■ EXERCISE AIM ■
Which lines of the records below contain the word "hasError"? Copy each of them out.

■ MATERIAL SHOWN ■
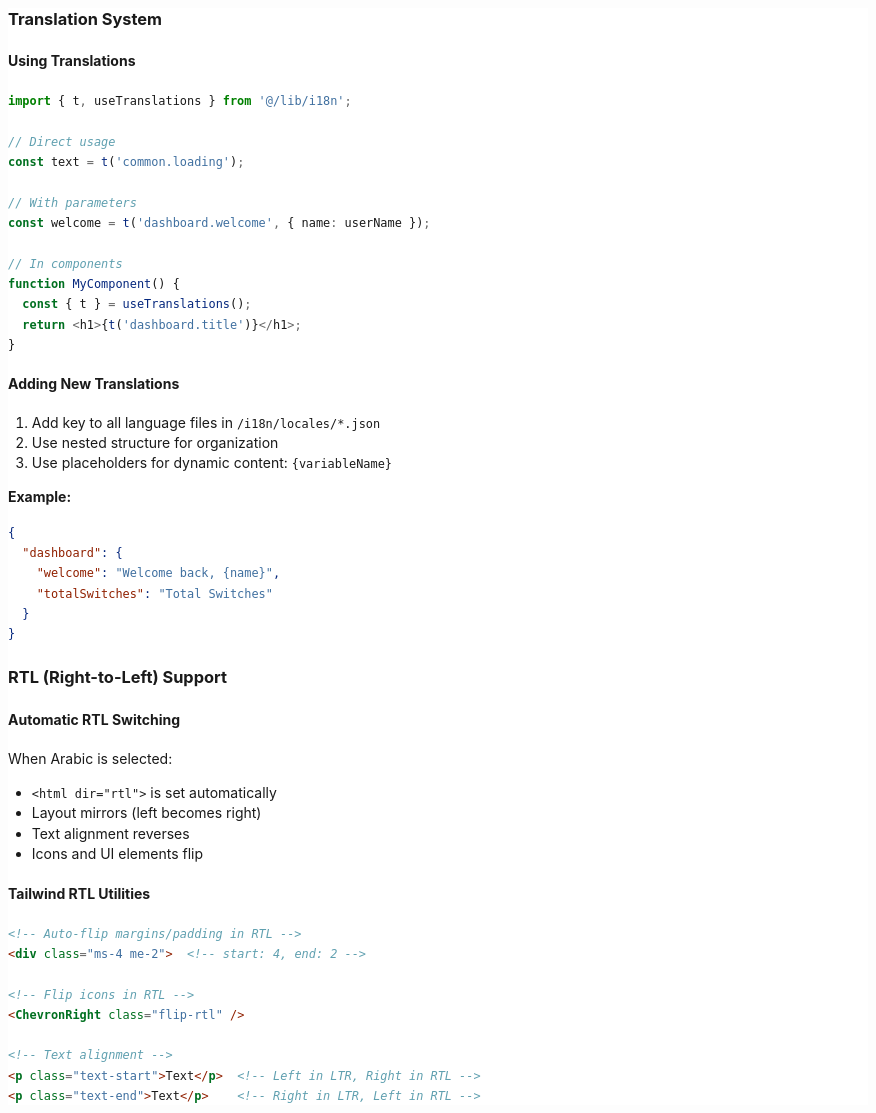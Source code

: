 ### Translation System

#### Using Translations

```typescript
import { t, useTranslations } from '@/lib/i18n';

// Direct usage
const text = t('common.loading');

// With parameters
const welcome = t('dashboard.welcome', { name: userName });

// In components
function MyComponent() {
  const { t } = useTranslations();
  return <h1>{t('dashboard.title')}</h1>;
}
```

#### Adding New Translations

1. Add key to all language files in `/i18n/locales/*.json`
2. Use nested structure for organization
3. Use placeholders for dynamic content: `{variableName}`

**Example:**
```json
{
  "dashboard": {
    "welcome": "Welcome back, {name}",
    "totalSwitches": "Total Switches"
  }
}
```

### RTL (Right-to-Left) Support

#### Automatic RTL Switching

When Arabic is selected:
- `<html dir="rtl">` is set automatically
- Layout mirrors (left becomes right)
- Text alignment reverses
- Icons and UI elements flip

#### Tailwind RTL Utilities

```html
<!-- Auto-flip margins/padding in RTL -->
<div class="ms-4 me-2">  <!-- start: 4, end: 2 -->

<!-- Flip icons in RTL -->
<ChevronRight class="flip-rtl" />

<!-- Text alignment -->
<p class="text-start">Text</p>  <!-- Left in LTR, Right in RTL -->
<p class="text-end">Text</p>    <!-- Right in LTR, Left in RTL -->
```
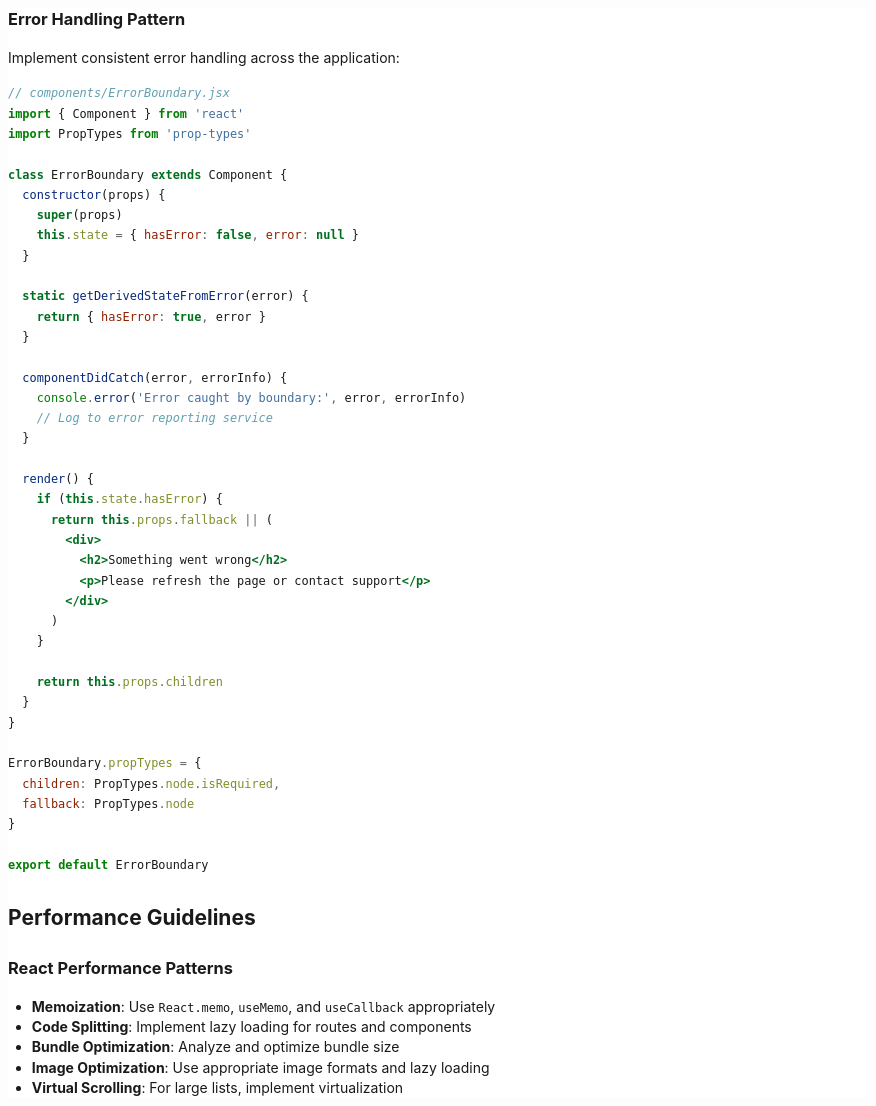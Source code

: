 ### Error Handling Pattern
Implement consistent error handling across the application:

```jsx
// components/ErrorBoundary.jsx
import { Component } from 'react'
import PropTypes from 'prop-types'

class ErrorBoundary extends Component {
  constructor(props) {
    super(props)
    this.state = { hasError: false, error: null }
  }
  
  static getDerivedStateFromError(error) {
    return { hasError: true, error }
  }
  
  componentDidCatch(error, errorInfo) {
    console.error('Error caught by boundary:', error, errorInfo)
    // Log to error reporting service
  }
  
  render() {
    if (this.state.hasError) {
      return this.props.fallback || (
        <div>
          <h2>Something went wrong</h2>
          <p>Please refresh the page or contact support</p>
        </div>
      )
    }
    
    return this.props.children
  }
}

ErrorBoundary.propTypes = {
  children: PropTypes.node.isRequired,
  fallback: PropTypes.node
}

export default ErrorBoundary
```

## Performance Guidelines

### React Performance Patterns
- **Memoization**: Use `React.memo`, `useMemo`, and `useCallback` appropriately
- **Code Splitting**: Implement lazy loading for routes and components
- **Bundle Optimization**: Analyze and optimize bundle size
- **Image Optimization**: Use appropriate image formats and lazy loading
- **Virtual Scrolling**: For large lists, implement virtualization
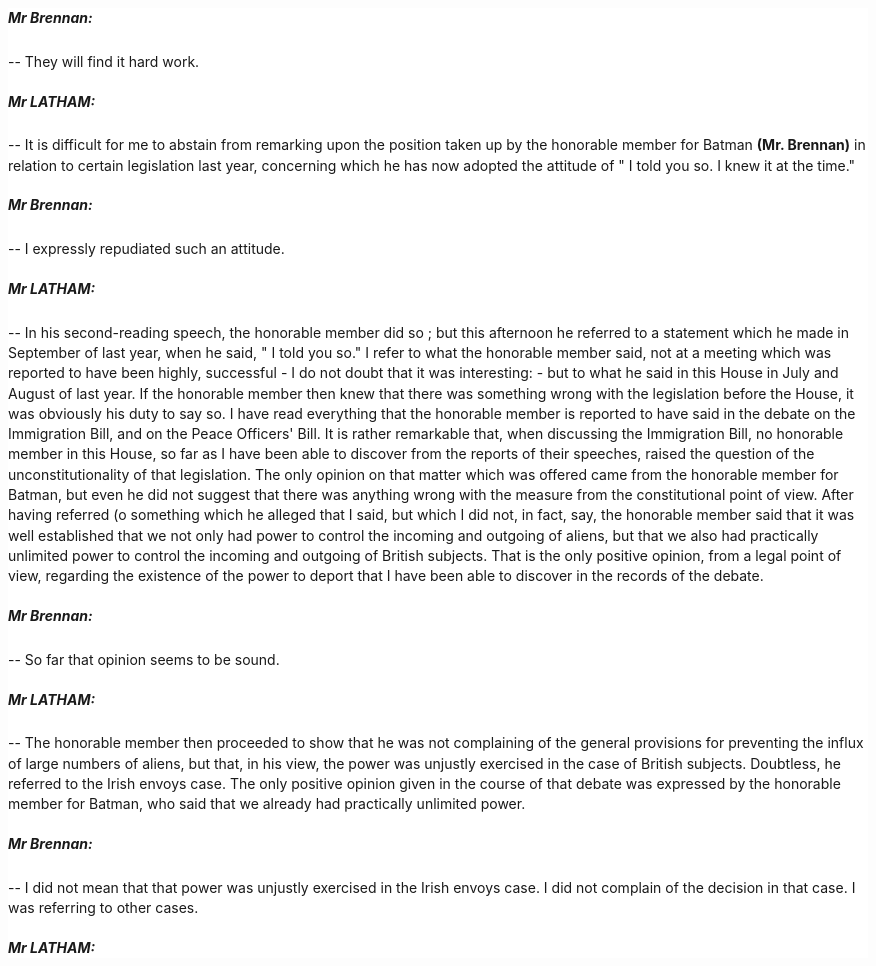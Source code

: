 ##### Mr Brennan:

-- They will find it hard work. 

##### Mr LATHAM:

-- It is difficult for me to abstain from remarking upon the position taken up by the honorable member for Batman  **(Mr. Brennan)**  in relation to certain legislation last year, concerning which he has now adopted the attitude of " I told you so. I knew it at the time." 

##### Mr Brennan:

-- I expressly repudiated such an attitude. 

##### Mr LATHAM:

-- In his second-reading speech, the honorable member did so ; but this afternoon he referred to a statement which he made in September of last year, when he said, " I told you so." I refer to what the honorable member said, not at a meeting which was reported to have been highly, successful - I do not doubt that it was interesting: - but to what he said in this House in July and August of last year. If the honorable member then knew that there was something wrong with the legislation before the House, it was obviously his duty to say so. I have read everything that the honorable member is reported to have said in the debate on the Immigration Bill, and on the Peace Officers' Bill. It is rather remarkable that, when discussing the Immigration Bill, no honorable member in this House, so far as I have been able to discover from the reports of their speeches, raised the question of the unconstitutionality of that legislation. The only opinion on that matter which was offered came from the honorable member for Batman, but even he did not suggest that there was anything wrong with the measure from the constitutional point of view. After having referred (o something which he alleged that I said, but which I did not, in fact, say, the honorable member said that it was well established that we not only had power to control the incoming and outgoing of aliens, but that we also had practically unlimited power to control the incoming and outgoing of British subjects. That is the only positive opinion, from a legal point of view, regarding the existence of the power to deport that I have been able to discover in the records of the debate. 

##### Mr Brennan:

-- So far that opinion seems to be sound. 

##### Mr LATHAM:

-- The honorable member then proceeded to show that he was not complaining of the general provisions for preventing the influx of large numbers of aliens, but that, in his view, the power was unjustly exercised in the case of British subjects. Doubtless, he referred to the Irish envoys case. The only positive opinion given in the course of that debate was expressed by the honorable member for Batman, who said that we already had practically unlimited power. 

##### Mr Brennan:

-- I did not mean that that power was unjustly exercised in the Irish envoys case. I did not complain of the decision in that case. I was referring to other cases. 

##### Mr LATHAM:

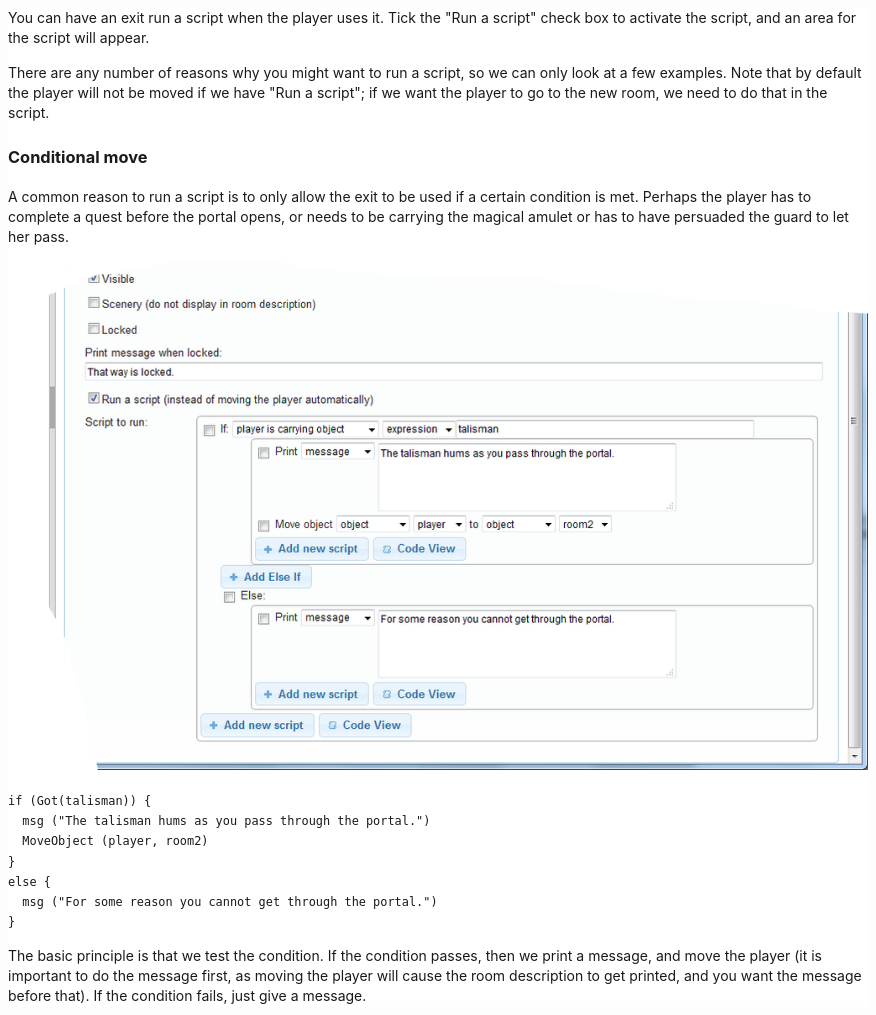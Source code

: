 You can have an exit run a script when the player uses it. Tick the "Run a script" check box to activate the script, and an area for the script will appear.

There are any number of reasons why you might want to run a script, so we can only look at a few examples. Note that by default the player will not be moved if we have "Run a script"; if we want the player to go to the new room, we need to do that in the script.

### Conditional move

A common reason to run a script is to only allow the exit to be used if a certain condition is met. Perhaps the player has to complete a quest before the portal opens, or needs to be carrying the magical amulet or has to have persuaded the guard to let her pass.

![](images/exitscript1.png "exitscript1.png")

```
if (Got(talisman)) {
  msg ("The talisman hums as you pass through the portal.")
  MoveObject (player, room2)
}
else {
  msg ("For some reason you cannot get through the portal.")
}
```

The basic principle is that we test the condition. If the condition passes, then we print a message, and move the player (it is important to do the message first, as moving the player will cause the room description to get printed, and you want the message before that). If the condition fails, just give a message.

■ EXPECTED ANSWER ■
    this.state = { hasError: false, error: null }
    return { hasError: true, error }
    if (this.state.hasError) {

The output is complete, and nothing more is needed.